### Raw data
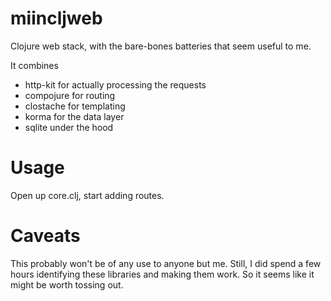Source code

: miincljweb
==========

Clojure web stack, with the bare-bones batteries
that seem useful to me.

It combines
* http-kit for actually processing the requests
* compojure for routing
* clostache for templating
* korma for the data layer
* sqlite under the hood

Usage
=====

Open up core.clj, start adding routes.

Caveats
=======

This probably won't be of any use to anyone but me. Still,
I did spend a few hours identifying these libraries and
making them work. So it seems like it might be worth tossing
out.


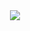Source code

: <div align="center">
	<picture>
    <source media="(prefers-color-scheme: dark)" srcset="https://streak-stats.demolab.com?user=atimabh&theme=dark&hide_border=true&border_radius=8&mode=weekly&sideNums=2F8D1D&background=22272E&hide_current_streak=true" />
    <img src="https://streak-stats.demolab.com?user=atimabh&hide_border=true&border_radius=8&mode=weekly&sideNums=2F8D1D&hide_current_streak=true" />
	</picture>
</div>
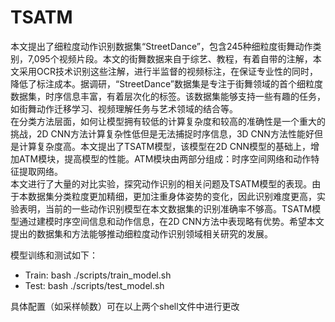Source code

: <!--
 * @Author: your name
 * @Date: 2021-04-15 19:04:35
 * @LastEditTime: 2021-06-11 17:09:27
 * @LastEditors: Please set LastEditors
 * @Description: In User Settings Edit
 * @FilePath: /tsn-pytorch/README.md
-->
# TSATM  

本文提出了细粒度动作识别数据集“StreetDance”，包含245种细粒度街舞动作类别，7,095个视频片段。本文的街舞数据来自于综艺、教程，有着自带的注解，本文采用OCR技术识别这些注解，进行半监督的视频标注，在保证专业性的同时，降低了标注成本。据调研，“StreetDance”数据集是专注于街舞领域的首个细粒度数据集，时序信息丰富，有着层次化的标签。该数据集能够支持一些有趣的任务，如街舞动作迁移学习、视频理解任务与艺术领域的结合等。  
在分类方法层面，如何让模型拥有较低的计算复杂度和较高的准确性是一个重大的挑战，2D CNN方法计算复杂性低但是无法捕捉时序信息，3D CNN方法性能好但是计算复杂度高。本文提出了TSATM模型，该模型在2D CNN模型的基础上，增加ATM模块，提高模型的性能。ATM模块由两部分组成：时序空间网络和动作特征提取网络。  
本文进行了大量的对比实验，探究动作识别的相关问题及TSATM模型的表现。由于本数据集分类粒度更加精细，更加注重身体姿势的变化，因此识别难度更高，实验表明，当前的一些动作识别模型在本文数据集的识别准确率不够高。TSATM模型通过建模时序空间信息和动作信息，在2D CNN方法中表现略有优势。希望本文提出的数据集和方法能够推动细粒度动作识别领域相关研究的发展。  

模型训练和测试如下：  
* Train: bash ./scripts/train_model.sh  
* Test: bash ./scripts/test_model.sh  


具体配置（如采样帧数）可在以上两个shell文件中进行更改

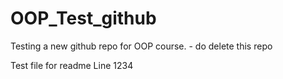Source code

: # OOP_Test_github
Testing a new github repo for OOP course. - do delete this repo

Test file for readme Line 1234
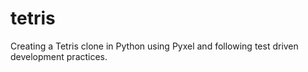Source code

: # tetris
Creating a Tetris clone in Python using Pyxel and following test driven development practices.

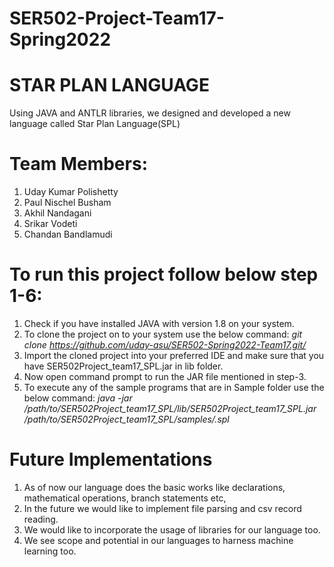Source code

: # SER502-Project-Team17-Spring2022
# STAR PLAN LANGUAGE

Using JAVA and ANTLR libraries, we designed and developed a new language called Star Plan Language(SPL)

# Team Members:
1. Uday Kumar Polishetty
2. Paul Nischel Busham
3. Akhil Nandagani
4. Srikar Vodeti
5. Chandan Bandlamudi

# To run this project follow below step 1-6:
1) Check if you have installed JAVA with version 1.8 on your system.
2) To clone the project on to your system use the below command:
   *git clone https://github.com/uday-asu/SER502-Spring2022-Team17.git/*
3) Import the cloned project into your preferred IDE and make sure that you have SER502Project_team17_SPL.jar in lib
   folder.
4) Now open command prompt to run the JAR file mentioned in step-3.
5) To execute any of the sample programs that are in Sample folder use the below command:
   *java -jar /path/to/SER502Project_team17_SPL/lib/SER502Project_team17_SPL.jar /path/to/SER502Project_team17_SPL/samples/<filename>.spl*

# Future Implementations
1) As of now our language does the basic works like declarations, mathematical operations, branch statements etc,
2) In the future we would like to implement file parsing and csv record reading. 
3) We would like to incorporate the usage of libraries for our language too. 
4) We see scope and potential in our languages to harness machine learning too.

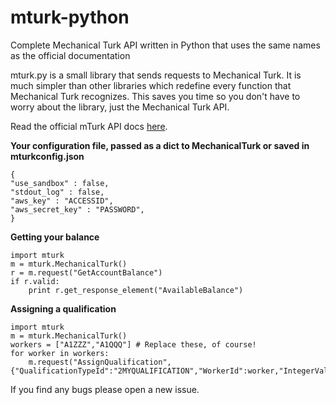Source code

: mturk-python
============

Complete Mechanical Turk API written in Python that uses the same names as the official documentation

mturk.py is a small library that sends requests to Mechanical Turk. It is much simpler than other libraries which redefine every function that Mechanical Turk recognizes. This saves you time so you don't have to worry about the library, just the Mechanical Turk API.

Read the official mTurk API docs [here](http://docs.aws.amazon.com/AWSMechTurk/latest/AWSMturkAPI/Welcome.html).

**Your configuration file, passed as a dict to MechanicalTurk or saved in mturkconfig.json**

    {
    "use_sandbox" : false,
    "stdout_log" : false,
    "aws_key" : "ACCESSID",
    "aws_secret_key" : "PASSWORD",
    }

**Getting your balance**

    import mturk
    m = mturk.MechanicalTurk()
    r = m.request("GetAccountBalance")
    if r.valid:
        print r.get_response_element("AvailableBalance")
        
**Assigning a qualification**

    import mturk
    m = mturk.MechanicalTurk()
    workers = ["A1ZZZ","A1QQQ"] # Replace these, of course!
    for worker in workers:
        m.request("AssignQualification",{"QualificationTypeId":"2MYQUALIFICATION","WorkerId":worker,"IntegerValue":100})

If you find any bugs please open a new issue. 
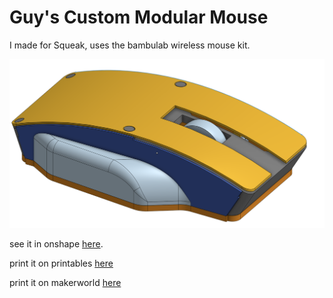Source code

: # Guy's Custom Modular Mouse

I made for Squeak, uses the bambulab wireless mouse kit.

![Mouse](./render)

see it in onshape [here](https://cad.onshape.com/documents/83a4803f63d7b41e77d7f8a8/w/730008018aa1c3a7e45a77d0/e/347a0cfa5dc37a1549b09959?renderMode=0&uiState=686ea292699eaf6f8b37059e). 

print it on printables [here](https://www.printables.com/model/1350578-modular-mouse)

print it on makerworld [here](https://makerworld.com/en/models/1591133-modular-mouse#profileId-1675726)
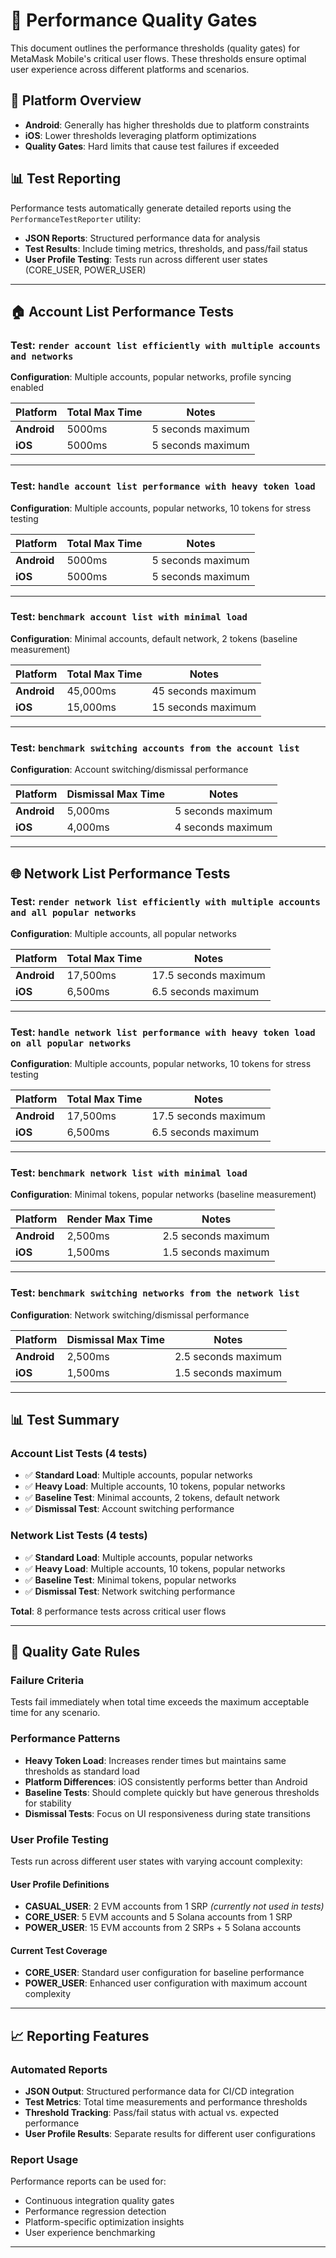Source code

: # 🎯 Performance Quality Gates

This document outlines the performance thresholds (quality gates) for MetaMask Mobile's critical user flows. These thresholds ensure optimal user experience across different platforms and scenarios.

## 📱 Platform Overview

- **Android**: Generally has higher thresholds due to platform constraints
- **iOS**: Lower thresholds leveraging platform optimizations
- **Quality Gates**: Hard limits that cause test failures if exceeded

## 📊 Test Reporting

Performance tests automatically generate detailed reports using the `PerformanceTestReporter` utility:

- **JSON Reports**: Structured performance data for analysis
- **Test Results**: Include timing metrics, thresholds, and pass/fail status
- **User Profile Testing**: Tests run across different user states (CORE_USER, POWER_USER)

---

## 🏠 Account List Performance Tests

### Test: `render account list efficiently with multiple accounts and networks`

**Configuration**: Multiple accounts, popular networks, profile syncing enabled

| Platform    | Total Max Time | Notes             |
| ----------- | -------------- | ----------------- |
| **Android** | 5000ms         | 5 seconds maximum |
| **iOS**     | 5000ms         | 5 seconds maximum |

---

### Test: `handle account list performance with heavy token load`

**Configuration**: Multiple accounts, popular networks, 10 tokens for stress testing

| Platform    | Total Max Time | Notes             |
| ----------- | -------------- | ----------------- |
| **Android** | 5000ms         | 5 seconds maximum |
| **iOS**     | 5000ms         | 5 seconds maximum |

---

### Test: `benchmark account list with minimal load`

**Configuration**: Minimal accounts, default network, 2 tokens (baseline measurement)

| Platform    | Total Max Time | Notes              |
| ----------- | -------------- | ------------------ |
| **Android** | 45,000ms       | 45 seconds maximum |
| **iOS**     | 15,000ms       | 15 seconds maximum |

---

### Test: `benchmark switching accounts from the account list`

**Configuration**: Account switching/dismissal performance

| Platform    | Dismissal Max Time | Notes             |
| ----------- | ------------------ | ----------------- |
| **Android** | 5,000ms            | 5 seconds maximum |
| **iOS**     | 4,000ms            | 4 seconds maximum |

---

## 🌐 Network List Performance Tests

### Test: `render network list efficiently with multiple accounts and all popular networks`

**Configuration**: Multiple accounts, all popular networks

| Platform    | Total Max Time | Notes                |
| ----------- | -------------- | -------------------- |
| **Android** | 17,500ms       | 17.5 seconds maximum |
| **iOS**     | 6,500ms        | 6.5 seconds maximum  |

---

### Test: `handle network list performance with heavy token load on all popular networks`

**Configuration**: Multiple accounts, popular networks, 10 tokens for stress testing

| Platform    | Total Max Time | Notes                |
| ----------- | -------------- | -------------------- |
| **Android** | 17,500ms       | 17.5 seconds maximum |
| **iOS**     | 6,500ms        | 6.5 seconds maximum  |

---

### Test: `benchmark network list with minimal load`

**Configuration**: Minimal tokens, popular networks (baseline measurement)

| Platform    | Render Max Time | Notes               |
| ----------- | --------------- | ------------------- |
| **Android** | 2,500ms         | 2.5 seconds maximum |
| **iOS**     | 1,500ms         | 1.5 seconds maximum |

---

### Test: `benchmark switching networks from the network list`

**Configuration**: Network switching/dismissal performance

| Platform    | Dismissal Max Time | Notes               |
| ----------- | ------------------ | ------------------- |
| **Android** | 2,500ms            | 2.5 seconds maximum |
| **iOS**     | 1,500ms            | 1.5 seconds maximum |

---

## 📊 Test Summary

### Account List Tests (4 tests)

- ✅ **Standard Load**: Multiple accounts, popular networks
- ✅ **Heavy Load**: Multiple accounts, 10 tokens, popular networks
- ✅ **Baseline Test**: Minimal accounts, 2 tokens, default network
- ✅ **Dismissal Test**: Account switching performance

### Network List Tests (4 tests)

- ✅ **Standard Load**: Multiple accounts, popular networks
- ✅ **Heavy Load**: Multiple accounts, 10 tokens, popular networks
- ✅ **Baseline Test**: Minimal tokens, popular networks
- ✅ **Dismissal Test**: Network switching performance

**Total**: 8 performance tests across critical user flows

---

## 🚨 Quality Gate Rules

### Failure Criteria

Tests fail immediately when total time exceeds the maximum acceptable time for any scenario.

### Performance Patterns

- **Heavy Token Load**: Increases render times but maintains same thresholds as standard load
- **Platform Differences**: iOS consistently performs better than Android
- **Baseline Tests**: Should complete quickly but have generous thresholds for stability
- **Dismissal Tests**: Focus on UI responsiveness during state transitions

### User Profile Testing

Tests run across different user states with varying account complexity:

#### User Profile Definitions

- **CASUAL_USER**: 2 EVM accounts from 1 SRP _(currently not used in tests)_
- **CORE_USER**: 5 EVM accounts and 5 Solana accounts from 1 SRP
- **POWER_USER**: 15 EVM accounts from 2 SRPs + 5 Solana accounts

#### Current Test Coverage

- **CORE_USER**: Standard user configuration for baseline performance
- **POWER_USER**: Enhanced user configuration with maximum account complexity

---

## 📈 Reporting Features

### Automated Reports

- **JSON Output**: Structured performance data for CI/CD integration
- **Test Metrics**: Total time measurements and performance thresholds
- **Threshold Tracking**: Pass/fail status with actual vs. expected performance
- **User Profile Results**: Separate results for different user configurations

### Report Usage

Performance reports can be used for:

- Continuous integration quality gates
- Performance regression detection
- Platform-specific optimization insights
- User experience benchmarking

---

### Requirement
Of the lines above, copy each that contains "https".

### Answer box
    <source media="(prefers-color-scheme: dark)" srcset="https://streak-stats.demolab.com?user=atimabh&theme=dark&hide_border=true&border_radius=8&mode=weekly&sideNums=2F8D1D&background=22272E&hide_current_streak=true" />
    <img src="https://streak-stats.demolab.com?user=atimabh&hide_border=true&border_radius=8&mode=weekly&sideNums=2F8D1D&hide_current_streak=true" />
   *git clone https://github.com/uday-asu/SER502-Spring2022-Team17.git/*
see it in onshape [here](https://cad.onshape.com/documents/83a4803f63d7b41e77d7f8a8/w/730008018aa1c3a7e45a77d0/e/347a0cfa5dc37a1549b09959?renderMode=0&uiState=686ea292699eaf6f8b37059e). 
print it on printables [here](https://www.printables.com/model/1350578-modular-mouse)
print it on makerworld [here](https://makerworld.com/en/models/1591133-modular-mouse#profileId-1675726)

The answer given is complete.